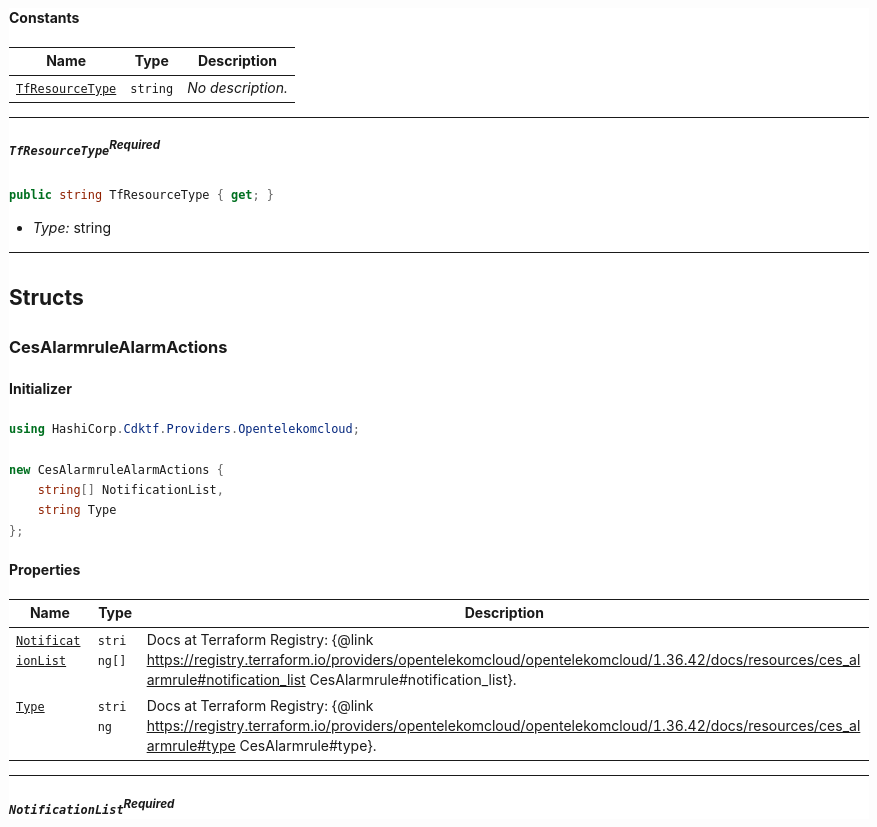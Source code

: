 #### Constants <a name="Constants" id="Constants"></a>

| **Name** | **Type** | **Description** |
| --- | --- | --- |
| <code><a href="#@cdktf/provider-opentelekomcloud.cesAlarmrule.CesAlarmrule.property.tfResourceType">TfResourceType</a></code> | <code>string</code> | *No description.* |

---

##### `TfResourceType`<sup>Required</sup> <a name="TfResourceType" id="@cdktf/provider-opentelekomcloud.cesAlarmrule.CesAlarmrule.property.tfResourceType"></a>

```csharp
public string TfResourceType { get; }
```

- *Type:* string

---

## Structs <a name="Structs" id="Structs"></a>

### CesAlarmruleAlarmActions <a name="CesAlarmruleAlarmActions" id="@cdktf/provider-opentelekomcloud.cesAlarmrule.CesAlarmruleAlarmActions"></a>

#### Initializer <a name="Initializer" id="@cdktf/provider-opentelekomcloud.cesAlarmrule.CesAlarmruleAlarmActions.Initializer"></a>

```csharp
using HashiCorp.Cdktf.Providers.Opentelekomcloud;

new CesAlarmruleAlarmActions {
    string[] NotificationList,
    string Type
};
```

#### Properties <a name="Properties" id="Properties"></a>

| **Name** | **Type** | **Description** |
| --- | --- | --- |
| <code><a href="#@cdktf/provider-opentelekomcloud.cesAlarmrule.CesAlarmruleAlarmActions.property.notificationList">NotificationList</a></code> | <code>string[]</code> | Docs at Terraform Registry: {@link https://registry.terraform.io/providers/opentelekomcloud/opentelekomcloud/1.36.42/docs/resources/ces_alarmrule#notification_list CesAlarmrule#notification_list}. |
| <code><a href="#@cdktf/provider-opentelekomcloud.cesAlarmrule.CesAlarmruleAlarmActions.property.type">Type</a></code> | <code>string</code> | Docs at Terraform Registry: {@link https://registry.terraform.io/providers/opentelekomcloud/opentelekomcloud/1.36.42/docs/resources/ces_alarmrule#type CesAlarmrule#type}. |

---

##### `NotificationList`<sup>Required</sup> <a name="NotificationList" id="@cdktf/provider-opentelekomcloud.cesAlarmrule.CesAlarmruleAlarmActions.property.notificationList"></a>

● ● ● ● ●

TASK TO COMPLETE | Show the lines above with "NotificationList".

RESULT FOR THIS EXERCISE |
    string[] NotificationList,
| <code><a href="#@cdktf/provider-opentelekomcloud.cesAlarmrule.CesAlarmruleAlarmActions.property.notificationList">NotificationList</a></code> | <code>string[]</code> | Docs at Terraform Registry: {@link https://registry.terraform.io/providers/opentelekomcloud/opentelekomcloud/1.36.42/docs/resources/ces_alarmrule#notification_list CesAlarmrule#notification_list}. |
##### `NotificationList`<sup>Required</sup> <a name="NotificationList" id="@cdktf/provider-opentelekomcloud.cesAlarmrule.CesAlarmruleAlarmActions.property.notificationList"></a>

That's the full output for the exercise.